Here’s how Git shows a series of commits being compared:

 1:  d17004e2f4 =  1:  92954fddce rts: Tighten up invariants of PACK
 2:  42f1801df4 <  -:  ---------- testsuite: Fix badly escaped literals
 -:  ---------- >  2:  cdfd86e951 testsuite: Fix badly escaped literals
 3:  4d7afaaa7f =  3:  2dbf88daed rts/Interpreter: Improve documentation of TEST*_P instructions
 4:  5f7c2d3e99 !  4:  e646db18c4 rts: Annotate BCOs with their Name

From left to right, we have:

  1. The position of the left-hand side’s commit in the sequence being compared. For example, 1: indicates this is the first commit in the range of commits on the LHS, and -: indicates that no corresponding commit was found on the left-hand side.

  2. The (abbreviated) commit hash of the LHS commit, like d17004e2f4.

  3. A marker indicating if the commits are identical (=), only present on the LHS (<), only present on the RHS (>), or different (!).

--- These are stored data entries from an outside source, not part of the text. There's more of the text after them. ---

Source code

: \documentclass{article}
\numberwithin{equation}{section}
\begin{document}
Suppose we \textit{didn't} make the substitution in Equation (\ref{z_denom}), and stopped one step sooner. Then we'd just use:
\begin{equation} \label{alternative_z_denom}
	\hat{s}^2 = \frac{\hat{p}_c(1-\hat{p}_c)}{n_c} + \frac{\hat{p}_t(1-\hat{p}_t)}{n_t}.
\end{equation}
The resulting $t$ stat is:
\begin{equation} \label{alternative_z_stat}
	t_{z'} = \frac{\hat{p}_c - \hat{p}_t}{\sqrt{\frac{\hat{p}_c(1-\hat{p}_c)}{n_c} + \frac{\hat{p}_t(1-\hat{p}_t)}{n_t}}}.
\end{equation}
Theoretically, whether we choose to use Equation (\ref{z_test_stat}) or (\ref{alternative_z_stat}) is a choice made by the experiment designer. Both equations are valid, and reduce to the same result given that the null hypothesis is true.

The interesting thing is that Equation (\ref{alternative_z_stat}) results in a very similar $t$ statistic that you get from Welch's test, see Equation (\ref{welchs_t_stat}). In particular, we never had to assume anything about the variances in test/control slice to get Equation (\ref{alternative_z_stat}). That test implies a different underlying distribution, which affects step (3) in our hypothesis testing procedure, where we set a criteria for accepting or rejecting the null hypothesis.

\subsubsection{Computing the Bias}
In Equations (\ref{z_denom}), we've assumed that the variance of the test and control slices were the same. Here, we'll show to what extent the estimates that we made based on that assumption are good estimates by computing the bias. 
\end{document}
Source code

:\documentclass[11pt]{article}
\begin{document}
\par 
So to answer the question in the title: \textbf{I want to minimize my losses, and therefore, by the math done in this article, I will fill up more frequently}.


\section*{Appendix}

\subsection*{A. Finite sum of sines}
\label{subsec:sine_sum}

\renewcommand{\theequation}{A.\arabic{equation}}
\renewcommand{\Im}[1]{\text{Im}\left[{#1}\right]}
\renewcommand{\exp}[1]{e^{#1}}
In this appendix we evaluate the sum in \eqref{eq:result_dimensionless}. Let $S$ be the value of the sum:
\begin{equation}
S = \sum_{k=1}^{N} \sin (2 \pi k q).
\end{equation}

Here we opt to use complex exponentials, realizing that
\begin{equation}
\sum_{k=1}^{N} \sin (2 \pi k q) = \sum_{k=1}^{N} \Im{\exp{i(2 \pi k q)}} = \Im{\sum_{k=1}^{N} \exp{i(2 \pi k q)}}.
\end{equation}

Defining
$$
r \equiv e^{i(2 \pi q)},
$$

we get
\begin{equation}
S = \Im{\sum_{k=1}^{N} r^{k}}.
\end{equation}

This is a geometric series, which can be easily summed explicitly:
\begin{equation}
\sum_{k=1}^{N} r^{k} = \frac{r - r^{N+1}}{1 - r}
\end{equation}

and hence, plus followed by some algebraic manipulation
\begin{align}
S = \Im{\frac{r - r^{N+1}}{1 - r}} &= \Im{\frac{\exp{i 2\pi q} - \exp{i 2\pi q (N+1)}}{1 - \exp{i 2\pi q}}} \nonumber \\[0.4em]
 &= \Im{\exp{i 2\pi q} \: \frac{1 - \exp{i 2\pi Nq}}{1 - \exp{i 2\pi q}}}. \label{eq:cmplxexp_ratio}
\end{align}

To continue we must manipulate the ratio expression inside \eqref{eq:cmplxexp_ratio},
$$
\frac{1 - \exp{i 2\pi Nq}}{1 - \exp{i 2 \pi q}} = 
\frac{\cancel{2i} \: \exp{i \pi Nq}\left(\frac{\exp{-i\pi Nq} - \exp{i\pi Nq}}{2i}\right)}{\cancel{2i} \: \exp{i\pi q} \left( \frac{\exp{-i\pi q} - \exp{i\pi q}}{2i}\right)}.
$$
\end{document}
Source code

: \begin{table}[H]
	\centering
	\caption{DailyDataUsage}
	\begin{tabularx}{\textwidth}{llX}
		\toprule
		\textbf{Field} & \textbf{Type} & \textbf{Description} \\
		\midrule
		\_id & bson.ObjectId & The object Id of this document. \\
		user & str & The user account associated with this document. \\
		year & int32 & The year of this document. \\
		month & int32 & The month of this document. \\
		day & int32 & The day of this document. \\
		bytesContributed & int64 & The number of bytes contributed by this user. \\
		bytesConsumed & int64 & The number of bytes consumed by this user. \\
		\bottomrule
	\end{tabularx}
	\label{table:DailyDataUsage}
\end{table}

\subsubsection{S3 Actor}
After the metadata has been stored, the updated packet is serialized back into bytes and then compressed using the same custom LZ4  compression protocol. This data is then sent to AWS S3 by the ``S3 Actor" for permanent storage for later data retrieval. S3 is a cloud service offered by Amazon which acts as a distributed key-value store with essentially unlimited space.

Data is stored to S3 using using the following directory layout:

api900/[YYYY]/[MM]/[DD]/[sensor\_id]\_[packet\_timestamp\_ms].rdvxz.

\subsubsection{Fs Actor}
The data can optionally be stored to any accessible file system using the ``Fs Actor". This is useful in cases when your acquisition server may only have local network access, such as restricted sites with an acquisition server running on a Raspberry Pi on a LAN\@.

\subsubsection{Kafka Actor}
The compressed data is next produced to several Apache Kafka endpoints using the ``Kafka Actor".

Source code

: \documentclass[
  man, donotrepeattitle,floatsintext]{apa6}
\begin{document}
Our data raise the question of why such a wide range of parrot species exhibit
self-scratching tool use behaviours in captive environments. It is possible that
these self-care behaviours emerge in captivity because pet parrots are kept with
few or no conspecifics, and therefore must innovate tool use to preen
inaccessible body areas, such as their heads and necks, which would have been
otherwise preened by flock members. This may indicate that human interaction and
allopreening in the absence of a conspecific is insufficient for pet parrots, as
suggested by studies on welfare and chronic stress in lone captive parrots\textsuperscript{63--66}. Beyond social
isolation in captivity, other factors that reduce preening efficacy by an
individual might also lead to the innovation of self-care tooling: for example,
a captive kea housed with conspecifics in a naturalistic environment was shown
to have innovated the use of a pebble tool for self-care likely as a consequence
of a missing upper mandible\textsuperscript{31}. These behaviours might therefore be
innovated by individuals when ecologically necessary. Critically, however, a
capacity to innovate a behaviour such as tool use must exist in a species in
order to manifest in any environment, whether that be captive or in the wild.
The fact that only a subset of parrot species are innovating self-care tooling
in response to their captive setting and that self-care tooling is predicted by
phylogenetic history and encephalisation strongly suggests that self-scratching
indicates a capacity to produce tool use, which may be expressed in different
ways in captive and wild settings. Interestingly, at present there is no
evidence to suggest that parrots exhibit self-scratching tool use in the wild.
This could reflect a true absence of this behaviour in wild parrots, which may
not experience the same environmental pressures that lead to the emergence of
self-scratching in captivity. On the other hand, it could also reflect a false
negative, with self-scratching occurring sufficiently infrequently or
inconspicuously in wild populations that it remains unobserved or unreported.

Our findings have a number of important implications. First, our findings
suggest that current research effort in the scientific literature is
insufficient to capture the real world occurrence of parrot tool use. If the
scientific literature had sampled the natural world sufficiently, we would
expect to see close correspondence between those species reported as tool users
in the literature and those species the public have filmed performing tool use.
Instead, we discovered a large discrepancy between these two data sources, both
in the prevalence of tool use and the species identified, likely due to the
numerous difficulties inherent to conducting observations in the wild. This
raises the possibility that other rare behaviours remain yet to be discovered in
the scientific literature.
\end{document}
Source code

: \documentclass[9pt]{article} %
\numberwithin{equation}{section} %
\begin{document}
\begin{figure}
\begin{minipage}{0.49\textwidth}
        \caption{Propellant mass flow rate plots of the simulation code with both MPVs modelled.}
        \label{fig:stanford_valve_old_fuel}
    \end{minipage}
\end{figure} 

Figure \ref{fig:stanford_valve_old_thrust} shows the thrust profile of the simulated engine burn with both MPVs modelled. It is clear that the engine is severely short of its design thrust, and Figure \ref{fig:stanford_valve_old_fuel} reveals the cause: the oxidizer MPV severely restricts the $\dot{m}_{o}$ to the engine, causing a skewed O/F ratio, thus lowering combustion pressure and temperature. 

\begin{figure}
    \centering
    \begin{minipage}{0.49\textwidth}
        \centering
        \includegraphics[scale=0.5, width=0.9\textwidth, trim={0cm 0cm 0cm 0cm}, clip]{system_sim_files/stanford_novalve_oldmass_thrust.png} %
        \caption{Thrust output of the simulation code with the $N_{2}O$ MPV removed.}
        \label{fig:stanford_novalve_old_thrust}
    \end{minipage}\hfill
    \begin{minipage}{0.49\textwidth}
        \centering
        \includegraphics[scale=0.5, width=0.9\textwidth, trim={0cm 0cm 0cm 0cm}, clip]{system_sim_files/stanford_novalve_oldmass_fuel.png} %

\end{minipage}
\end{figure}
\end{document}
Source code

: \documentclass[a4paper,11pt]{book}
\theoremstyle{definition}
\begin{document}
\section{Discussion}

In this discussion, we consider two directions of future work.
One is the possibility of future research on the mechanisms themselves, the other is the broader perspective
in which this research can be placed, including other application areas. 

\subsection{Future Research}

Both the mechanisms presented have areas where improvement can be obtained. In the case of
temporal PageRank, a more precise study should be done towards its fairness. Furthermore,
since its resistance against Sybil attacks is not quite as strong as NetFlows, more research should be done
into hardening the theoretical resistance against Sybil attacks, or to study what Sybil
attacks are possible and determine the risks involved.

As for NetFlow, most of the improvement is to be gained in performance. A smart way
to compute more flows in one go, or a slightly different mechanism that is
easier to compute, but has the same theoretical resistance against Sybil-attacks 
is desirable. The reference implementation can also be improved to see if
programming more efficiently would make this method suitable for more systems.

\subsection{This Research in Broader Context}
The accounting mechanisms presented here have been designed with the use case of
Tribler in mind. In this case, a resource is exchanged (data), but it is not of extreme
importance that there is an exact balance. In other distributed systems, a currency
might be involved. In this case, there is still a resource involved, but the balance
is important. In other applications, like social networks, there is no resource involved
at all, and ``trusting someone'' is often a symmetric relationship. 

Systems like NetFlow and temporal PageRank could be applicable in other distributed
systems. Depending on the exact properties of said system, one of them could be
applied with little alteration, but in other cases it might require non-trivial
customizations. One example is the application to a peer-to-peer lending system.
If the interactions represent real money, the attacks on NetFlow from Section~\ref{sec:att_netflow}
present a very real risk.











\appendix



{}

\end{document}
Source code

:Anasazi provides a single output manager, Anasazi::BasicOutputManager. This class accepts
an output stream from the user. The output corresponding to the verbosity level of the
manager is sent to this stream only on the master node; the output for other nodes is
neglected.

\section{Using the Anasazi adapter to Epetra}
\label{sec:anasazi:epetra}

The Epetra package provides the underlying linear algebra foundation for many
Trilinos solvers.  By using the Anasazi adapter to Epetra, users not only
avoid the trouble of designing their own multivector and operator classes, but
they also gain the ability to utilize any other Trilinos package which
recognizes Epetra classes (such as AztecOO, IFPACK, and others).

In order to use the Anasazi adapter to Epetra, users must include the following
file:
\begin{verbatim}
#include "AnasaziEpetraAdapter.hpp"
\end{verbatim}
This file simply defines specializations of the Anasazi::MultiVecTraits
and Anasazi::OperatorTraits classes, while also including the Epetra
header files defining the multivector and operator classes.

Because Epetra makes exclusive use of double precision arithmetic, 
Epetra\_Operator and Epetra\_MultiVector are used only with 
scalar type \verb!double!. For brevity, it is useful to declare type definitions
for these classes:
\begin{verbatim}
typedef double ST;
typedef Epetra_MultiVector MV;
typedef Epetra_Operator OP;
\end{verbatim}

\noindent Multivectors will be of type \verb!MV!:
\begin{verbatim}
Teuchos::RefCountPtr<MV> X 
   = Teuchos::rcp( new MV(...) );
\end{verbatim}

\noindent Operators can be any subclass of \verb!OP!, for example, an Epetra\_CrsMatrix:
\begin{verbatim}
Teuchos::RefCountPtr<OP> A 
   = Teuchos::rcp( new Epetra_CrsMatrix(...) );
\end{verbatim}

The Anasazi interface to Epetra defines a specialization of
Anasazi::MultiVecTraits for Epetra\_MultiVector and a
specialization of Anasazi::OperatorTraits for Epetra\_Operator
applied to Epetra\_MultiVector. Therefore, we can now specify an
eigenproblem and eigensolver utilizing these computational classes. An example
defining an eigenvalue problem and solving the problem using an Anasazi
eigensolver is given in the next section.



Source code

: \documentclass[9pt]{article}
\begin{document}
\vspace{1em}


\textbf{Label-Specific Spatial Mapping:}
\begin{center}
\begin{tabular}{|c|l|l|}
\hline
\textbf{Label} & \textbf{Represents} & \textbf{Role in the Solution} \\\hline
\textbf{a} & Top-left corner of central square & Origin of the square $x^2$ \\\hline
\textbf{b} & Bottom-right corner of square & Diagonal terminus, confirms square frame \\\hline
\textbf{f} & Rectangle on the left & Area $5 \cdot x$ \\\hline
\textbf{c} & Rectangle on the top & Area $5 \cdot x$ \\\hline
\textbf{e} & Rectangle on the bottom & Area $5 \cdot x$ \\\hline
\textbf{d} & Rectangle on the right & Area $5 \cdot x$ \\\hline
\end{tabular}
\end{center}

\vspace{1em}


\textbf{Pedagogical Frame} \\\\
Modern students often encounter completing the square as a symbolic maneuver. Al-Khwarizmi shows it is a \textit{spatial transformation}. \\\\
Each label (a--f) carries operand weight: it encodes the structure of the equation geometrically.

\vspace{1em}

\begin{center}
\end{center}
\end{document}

  4. The position of the RHS’s commit in the sequence being compared.

  5. The (abbreviated) commit hash of the RHS commit, like 92954fddce. Note that this can be different than the LHS commit hash even if the diffs are identical, because the parent commits can be different.

  6. The subject line of the commit message. If the message differs between the LHS and RHS, the RHS’s commit message is used here and a diff between the two commit messages is shown.

Note that in the middle of the log, we have two commits that Git can’t find a match for in the other side of the sequence:

 2:  42f1801df4 <  -:  ---------- testsuite: Fix badly escaped literals
 -:  ---------- >  2:  cdfd86e951 testsuite: Fix badly escaped literals

Similar to git diff’s rename detection, git range-diff sets a threshold beyond which large changes between diffs will be considered entirely different commits. We can adjust these costs by setting --creation-factor=90 (a percentage where higher numbers are more forgiving of large changes) to force the comparison of the two diffs to be shown.

Parting thoughts

I felt pretty silly once I realized that the git range-diff output is literally just a diff of diffs. In fact, when reading the Git source code to figure out how it was formatting the output, Jade discovered that git range-diff actually runs git log --patch to get the diffs it feeds into the meta-diff. Perhaps the authors assumed the implementation was so obvious that the output needed no explanation!

Even if you don’t know quite how the git range-diff output works, it’s still a useful tool for comparing ranges because it filters out a lot of the noise, and if you know the before/after of both ranges it’s usually pretty easy to reconstruct the context.

If you haven’t used git range-diff before, give it a try! I’ve been finding it very handy to have in my toolkit lately and wanted to help make it more accessible for more people. Happy rebasing!